Miró por el retrovisor.

– Es usted bueno. Verá, cargué yo con las culpas por él. El tipo hizo algo inapropiado, así que la niña y la madre se adelantaron a los acontecimientos e imaginaron que yo era igual.

– Si es que él hizo algo inapropiado -dijo Clevenger.

– ¿Qué quiere decir?

– Quizá el primer marido tocó a la niña, o quizá no. Quizá el padre de su mujer la tocó a ella cuando tenía diez u once años. Quizá sucedió en el baño de la casa en la que se crió. Y usted abrió la puerta del baño unos centímetros, y ella vio que la historia se repetía, esta vez, con su hija.

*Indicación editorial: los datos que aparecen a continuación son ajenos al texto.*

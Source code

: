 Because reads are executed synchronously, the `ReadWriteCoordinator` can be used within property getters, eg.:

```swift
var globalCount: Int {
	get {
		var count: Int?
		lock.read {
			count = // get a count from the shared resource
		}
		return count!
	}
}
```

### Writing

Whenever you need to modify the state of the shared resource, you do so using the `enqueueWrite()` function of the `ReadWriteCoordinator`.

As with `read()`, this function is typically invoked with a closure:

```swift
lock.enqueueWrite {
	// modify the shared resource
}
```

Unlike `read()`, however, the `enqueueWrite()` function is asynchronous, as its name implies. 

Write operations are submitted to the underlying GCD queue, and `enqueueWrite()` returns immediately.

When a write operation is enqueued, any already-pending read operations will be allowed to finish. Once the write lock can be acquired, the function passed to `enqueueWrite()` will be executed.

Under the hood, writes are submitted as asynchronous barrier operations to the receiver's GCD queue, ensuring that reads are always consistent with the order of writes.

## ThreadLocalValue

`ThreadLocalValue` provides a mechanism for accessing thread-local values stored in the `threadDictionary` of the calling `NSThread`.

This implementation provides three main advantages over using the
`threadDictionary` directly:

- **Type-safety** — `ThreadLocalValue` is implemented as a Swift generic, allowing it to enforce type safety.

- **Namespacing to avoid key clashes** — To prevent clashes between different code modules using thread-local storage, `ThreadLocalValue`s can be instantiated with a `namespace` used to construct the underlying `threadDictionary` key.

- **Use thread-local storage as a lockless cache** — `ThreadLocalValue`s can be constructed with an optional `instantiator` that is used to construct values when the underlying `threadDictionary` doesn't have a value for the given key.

– Nunca se me había ocurrido.

– Se marchó -dijo Clevenger.

– Allí el caso salió en todos los periódicos. Hubo grandes titulares cuando me detuvieron. Y ninguno cuando me declararon inocente. Además, sufrí mucho en el divorcio. Y, tome nota…

– Pensión de manutención para los niños. -El hombre se volvió para mirar a Clevenger.

Por primera vez, vio que tenía los ojos verdes claros y muy dulces. Le miró la mano que sujetaba el volante y vio que llevaba una alianza.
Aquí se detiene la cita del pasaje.